● BRIEF
Here is a block of records. Copy every line in it that includes "Commerce版本相容".

Data excerpts:
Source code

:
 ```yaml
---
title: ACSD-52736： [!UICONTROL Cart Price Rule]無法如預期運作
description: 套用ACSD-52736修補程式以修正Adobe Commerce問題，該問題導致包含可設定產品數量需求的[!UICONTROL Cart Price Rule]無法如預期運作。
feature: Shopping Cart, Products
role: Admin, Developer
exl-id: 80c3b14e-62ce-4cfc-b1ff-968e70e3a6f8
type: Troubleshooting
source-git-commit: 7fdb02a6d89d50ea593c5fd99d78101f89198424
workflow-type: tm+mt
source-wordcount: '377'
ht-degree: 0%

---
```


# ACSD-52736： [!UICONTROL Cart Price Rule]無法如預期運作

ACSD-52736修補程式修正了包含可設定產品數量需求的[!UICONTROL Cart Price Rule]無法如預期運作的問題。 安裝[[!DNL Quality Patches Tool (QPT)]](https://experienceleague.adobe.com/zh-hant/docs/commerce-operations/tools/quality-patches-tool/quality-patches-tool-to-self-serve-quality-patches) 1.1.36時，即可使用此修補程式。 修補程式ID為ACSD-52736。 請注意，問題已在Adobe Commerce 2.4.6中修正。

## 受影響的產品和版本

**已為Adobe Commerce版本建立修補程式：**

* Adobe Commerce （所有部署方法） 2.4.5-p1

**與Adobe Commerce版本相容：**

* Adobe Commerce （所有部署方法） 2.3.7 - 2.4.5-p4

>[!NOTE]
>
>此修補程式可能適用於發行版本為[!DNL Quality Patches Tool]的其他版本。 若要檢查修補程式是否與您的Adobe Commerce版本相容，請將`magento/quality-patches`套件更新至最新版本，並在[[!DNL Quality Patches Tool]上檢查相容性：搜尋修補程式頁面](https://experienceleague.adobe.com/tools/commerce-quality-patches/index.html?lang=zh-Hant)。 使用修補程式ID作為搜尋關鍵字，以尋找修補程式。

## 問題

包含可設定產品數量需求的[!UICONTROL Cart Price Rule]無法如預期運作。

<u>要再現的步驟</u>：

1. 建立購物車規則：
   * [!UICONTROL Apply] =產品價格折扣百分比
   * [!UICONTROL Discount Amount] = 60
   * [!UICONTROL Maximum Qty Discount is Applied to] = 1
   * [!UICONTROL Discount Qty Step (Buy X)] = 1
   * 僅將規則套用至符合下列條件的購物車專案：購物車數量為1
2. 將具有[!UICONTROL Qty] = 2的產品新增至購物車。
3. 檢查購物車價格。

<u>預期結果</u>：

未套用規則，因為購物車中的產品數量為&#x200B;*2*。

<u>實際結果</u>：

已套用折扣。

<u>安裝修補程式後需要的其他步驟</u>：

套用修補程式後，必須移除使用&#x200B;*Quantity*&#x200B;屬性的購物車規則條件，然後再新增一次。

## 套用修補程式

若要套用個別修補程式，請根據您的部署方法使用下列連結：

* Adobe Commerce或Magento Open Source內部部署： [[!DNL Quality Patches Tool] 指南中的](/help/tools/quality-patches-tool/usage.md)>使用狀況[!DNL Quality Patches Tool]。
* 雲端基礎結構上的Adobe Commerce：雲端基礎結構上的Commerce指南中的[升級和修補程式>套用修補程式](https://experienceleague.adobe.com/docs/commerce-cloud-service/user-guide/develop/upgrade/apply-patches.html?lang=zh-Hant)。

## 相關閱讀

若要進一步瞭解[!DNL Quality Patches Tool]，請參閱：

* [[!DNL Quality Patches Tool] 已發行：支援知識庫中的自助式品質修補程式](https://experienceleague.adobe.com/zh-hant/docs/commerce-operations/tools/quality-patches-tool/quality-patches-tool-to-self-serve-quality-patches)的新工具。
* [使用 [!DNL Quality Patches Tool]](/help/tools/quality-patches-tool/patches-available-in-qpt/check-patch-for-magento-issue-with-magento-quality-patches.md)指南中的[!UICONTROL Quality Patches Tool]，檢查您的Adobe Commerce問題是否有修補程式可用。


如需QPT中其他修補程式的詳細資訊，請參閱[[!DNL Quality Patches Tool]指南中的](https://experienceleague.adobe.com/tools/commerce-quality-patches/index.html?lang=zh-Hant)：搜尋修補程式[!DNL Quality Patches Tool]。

● SOLUTION FOR THIS PROBLEM
**與Adobe Commerce版本相容：**
>此修補程式可能適用於發行版本為[!DNL Quality Patches Tool]的其他版本。 若要檢查修補程式是否與您的Adobe Commerce版本相容，請將`magento/quality-patches`套件更新至最新版本，並在[[!DNL Quality Patches Tool]上檢查相容性：搜尋修補程式頁面](https://experienceleague.adobe.com/tools/commerce-quality-patches/index.html?lang=zh-Hant)。 使用修補程式ID作為搜尋關鍵字，以尋找修補程式。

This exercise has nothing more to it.